Avec Seules les bêtes, un thriller savamment construit qui nous emmène dans les causses cévenols, Dominik Moll renoue avec une narration toute en découpages temporels qui avait fait le succès d’Harry, un ami qui vous veut du bien.
De la chèvre d’Abidjan au bouc de Lozère
Dans un quartier populaire d’Abidjan, un jeune homme, chèvre ficelée sur le dos, frappe à la porte d’un marabout. A 5000 kilomètres de là, Alice, assistante sociale, parcourt à bord de sa petite voiture rouge les étendues enneigées du causse Méjean. Elle rend visite à Joseph, un agriculteur solitaire dont elle s’est amourachée. Elle apprécie sa belle gueule et ses grandes mains mais pas que. Michel, le mari d’Alice, un nounours qui ne décolle pas de son écran d’ordinateur, semble uniquement préoccupé par la comptabilité de son entreprise laitière. Au même moment, Evelyne, une Parisienne séjournant dans le secteur, disparaît au beau milieu du causse. Disparition face à laquelle Joseph le taiseux fait figure de coupable idéal... Nous voici plongés dans un thriller rural où, comme dans un Chabrol, chaque élément est bien identifié : la femme volage, le mari cocu et l’amant bouc émissaire.
Champ et hors-champ
Sauf que Dominik Moll, s’appuyant sur le roman éponyme de Colin Niel, tire les ficelles d’un scénario non linéaire. Une histoire à opacité variable dont les chapitres vont s’écrire à la faveur d’un subtil découpage temporel. Car le spectateur est naïf, et n’est prêt à croire que ce qu’on lui donne à voir dans le champ du récit. Ainsi, à la manière du Rashōmon de Kurosawa, les faits se dévoilent au gré de personnages sans cesse reconsidérés, le film se construisant par ailleurs sur une série de portraits assez réussis.
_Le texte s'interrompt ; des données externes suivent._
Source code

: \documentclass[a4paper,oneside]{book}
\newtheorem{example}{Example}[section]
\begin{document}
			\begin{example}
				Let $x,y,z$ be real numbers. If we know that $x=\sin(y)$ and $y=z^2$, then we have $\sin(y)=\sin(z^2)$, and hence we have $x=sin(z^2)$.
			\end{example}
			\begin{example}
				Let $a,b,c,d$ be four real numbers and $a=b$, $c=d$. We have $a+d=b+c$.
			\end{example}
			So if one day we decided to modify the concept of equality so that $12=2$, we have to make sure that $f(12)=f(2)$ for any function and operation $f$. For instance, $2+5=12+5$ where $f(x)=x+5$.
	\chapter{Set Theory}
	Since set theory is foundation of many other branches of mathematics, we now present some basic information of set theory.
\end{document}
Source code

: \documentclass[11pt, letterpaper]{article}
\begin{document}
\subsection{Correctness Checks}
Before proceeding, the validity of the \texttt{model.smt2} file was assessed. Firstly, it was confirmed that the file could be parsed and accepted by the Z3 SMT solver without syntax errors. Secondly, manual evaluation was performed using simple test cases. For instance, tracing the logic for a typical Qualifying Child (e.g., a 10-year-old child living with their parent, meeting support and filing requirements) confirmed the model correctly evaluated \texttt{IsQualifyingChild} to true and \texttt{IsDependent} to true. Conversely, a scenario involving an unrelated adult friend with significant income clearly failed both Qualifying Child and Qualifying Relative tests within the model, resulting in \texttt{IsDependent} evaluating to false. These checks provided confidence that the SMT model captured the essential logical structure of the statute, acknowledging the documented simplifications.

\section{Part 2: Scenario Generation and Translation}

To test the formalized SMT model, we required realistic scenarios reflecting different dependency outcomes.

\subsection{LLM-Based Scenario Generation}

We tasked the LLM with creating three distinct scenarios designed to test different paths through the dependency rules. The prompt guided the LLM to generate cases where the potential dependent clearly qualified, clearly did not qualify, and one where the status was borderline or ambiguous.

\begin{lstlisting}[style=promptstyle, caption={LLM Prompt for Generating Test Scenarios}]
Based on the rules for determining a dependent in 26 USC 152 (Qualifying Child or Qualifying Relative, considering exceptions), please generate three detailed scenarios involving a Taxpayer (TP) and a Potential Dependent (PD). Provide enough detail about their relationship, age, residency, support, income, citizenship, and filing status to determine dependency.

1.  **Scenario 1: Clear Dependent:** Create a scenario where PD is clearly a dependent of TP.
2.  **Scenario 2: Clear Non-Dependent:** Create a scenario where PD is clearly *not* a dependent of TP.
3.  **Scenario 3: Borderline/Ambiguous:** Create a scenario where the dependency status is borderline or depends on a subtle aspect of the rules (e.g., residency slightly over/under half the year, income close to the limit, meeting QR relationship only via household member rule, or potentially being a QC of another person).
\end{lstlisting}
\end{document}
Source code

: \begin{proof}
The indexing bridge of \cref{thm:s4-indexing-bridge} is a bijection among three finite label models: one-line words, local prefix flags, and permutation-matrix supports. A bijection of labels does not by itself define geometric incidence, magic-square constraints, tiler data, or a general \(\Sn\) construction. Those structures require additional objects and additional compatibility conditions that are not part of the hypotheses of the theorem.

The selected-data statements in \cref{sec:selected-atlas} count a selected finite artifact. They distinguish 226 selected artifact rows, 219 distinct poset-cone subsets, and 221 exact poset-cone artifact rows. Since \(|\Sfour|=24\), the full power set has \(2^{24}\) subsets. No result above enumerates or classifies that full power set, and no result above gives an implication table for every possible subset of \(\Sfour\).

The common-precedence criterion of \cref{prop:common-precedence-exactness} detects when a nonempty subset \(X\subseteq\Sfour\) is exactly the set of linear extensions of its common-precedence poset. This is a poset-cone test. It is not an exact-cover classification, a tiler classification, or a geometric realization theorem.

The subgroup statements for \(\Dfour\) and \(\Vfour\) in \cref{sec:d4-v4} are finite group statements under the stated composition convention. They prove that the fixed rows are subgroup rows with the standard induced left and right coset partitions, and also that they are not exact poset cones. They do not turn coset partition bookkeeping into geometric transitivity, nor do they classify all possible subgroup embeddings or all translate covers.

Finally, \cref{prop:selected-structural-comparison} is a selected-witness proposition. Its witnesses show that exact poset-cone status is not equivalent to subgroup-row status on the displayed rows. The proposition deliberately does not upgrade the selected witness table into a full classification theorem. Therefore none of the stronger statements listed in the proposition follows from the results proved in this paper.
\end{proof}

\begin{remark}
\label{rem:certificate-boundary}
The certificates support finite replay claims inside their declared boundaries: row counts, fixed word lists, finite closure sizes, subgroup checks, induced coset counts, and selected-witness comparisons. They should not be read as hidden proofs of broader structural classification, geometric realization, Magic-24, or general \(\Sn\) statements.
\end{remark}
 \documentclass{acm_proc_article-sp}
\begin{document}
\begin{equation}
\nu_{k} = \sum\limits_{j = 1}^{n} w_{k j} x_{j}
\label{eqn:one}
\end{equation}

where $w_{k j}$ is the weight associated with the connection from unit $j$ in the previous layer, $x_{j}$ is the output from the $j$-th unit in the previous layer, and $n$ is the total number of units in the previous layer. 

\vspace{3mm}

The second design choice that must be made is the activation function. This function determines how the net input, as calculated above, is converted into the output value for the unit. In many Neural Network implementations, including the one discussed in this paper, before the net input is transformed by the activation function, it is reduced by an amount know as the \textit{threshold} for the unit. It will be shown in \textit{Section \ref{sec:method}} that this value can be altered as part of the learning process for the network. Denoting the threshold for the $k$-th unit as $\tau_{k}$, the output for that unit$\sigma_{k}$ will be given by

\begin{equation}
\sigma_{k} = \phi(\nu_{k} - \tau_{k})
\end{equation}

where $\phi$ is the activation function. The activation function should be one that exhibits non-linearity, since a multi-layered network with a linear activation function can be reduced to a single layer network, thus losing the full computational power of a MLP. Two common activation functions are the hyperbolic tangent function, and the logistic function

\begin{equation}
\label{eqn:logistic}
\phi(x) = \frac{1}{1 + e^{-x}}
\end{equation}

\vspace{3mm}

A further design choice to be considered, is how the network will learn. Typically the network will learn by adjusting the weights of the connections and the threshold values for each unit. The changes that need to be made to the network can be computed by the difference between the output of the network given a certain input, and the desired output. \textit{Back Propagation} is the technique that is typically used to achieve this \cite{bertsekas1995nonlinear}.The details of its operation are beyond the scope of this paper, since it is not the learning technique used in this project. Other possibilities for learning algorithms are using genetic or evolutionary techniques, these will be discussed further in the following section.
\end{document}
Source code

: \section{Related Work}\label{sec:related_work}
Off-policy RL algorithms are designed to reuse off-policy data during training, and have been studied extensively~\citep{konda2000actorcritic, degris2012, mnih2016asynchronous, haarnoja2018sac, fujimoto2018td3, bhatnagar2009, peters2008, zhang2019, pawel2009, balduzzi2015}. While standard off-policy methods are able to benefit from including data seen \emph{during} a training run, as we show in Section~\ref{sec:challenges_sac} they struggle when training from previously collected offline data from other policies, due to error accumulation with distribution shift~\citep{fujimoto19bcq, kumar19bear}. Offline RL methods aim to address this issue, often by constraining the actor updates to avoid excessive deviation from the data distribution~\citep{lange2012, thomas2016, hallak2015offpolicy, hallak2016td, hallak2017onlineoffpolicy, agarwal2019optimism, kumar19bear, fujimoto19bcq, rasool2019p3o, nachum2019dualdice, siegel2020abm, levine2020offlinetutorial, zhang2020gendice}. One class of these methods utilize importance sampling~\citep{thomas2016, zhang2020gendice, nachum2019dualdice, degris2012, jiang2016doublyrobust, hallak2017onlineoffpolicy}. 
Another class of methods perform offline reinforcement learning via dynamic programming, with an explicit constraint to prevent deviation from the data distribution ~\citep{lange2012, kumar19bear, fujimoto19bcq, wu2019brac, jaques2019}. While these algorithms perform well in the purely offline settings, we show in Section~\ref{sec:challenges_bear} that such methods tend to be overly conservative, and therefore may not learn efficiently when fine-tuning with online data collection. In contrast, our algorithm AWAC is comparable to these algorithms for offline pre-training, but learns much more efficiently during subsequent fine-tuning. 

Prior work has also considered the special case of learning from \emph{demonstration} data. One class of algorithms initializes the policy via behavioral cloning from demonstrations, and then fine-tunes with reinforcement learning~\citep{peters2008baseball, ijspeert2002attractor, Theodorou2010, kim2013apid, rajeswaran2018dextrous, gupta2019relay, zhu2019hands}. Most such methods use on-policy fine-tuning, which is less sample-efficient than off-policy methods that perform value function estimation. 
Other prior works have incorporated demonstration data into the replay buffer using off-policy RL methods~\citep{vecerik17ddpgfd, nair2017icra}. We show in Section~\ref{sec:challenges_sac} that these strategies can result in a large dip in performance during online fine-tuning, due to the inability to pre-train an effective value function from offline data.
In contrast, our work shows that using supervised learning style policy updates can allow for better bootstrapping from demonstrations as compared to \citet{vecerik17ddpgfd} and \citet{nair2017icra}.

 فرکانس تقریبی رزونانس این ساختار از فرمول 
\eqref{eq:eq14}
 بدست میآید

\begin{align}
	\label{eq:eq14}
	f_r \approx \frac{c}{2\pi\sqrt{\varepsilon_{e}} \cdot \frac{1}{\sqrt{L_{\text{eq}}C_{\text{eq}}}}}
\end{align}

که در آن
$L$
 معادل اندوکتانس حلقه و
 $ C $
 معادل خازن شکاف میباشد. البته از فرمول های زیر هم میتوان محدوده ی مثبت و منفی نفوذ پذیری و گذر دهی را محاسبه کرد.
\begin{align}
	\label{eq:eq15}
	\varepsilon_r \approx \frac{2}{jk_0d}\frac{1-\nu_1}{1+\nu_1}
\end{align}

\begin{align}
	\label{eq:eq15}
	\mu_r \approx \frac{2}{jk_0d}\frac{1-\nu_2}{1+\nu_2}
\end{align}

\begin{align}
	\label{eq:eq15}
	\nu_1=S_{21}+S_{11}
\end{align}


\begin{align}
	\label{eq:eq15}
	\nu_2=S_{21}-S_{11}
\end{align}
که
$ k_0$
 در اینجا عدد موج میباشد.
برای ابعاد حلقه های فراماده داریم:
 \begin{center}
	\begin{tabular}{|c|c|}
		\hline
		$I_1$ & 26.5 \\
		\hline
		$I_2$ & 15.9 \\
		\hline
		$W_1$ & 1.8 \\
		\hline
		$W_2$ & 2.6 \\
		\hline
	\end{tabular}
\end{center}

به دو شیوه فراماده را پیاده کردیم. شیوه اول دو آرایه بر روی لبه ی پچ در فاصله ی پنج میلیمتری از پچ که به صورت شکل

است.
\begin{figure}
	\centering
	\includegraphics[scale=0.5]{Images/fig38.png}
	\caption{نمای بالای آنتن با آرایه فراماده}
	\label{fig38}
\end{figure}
Une partie de cache-cache qui aurait vite fait de nous rendre chèvre s’il n’y avait une rupture de point de vue, à mi-parcours du film, modifiant notre perception des personnages et nous permettant d'observer l'envers du décor.
Cau(s)se toujours tu m’intéresses
Car ici le mensonge est dans toutes les étables. La femme trompant son mari et réciproquement, la bourgeoise mentant à sa maîtresse et l’exquise amandine s'amusant de son gogo de Zorro. La vérité quant à elle n'en finit pas de se dérober comme par un effet de désemboîtement ou de zoom arrière. Elle prend la forme, au sens propre comme au figuré, d'une sorte de trou noir où chacun finira par s'abimer. Trou noir auquel répond en miroir l’œil impavide des bêtes, témoins aux premières loges de la duplicité des hommes. Dominik Moll établit par ailleurs des ponts entre des univers aussi contrastés qu'éloignés, donnant à sa fable grinçante une dimension universelle. La froideur du causse cévenol en contre-champ de la bouillonnante capitale ivoirienne. Ici les « Blancs » empêtrés dans leur misère sentimentale, là des jeunes hackers ivoiriens -surnommés les Brouteurs – désireux d'avoir leur part du bonheur et bien décidés à traire à distance les vaches à lait de l’eldorado européen.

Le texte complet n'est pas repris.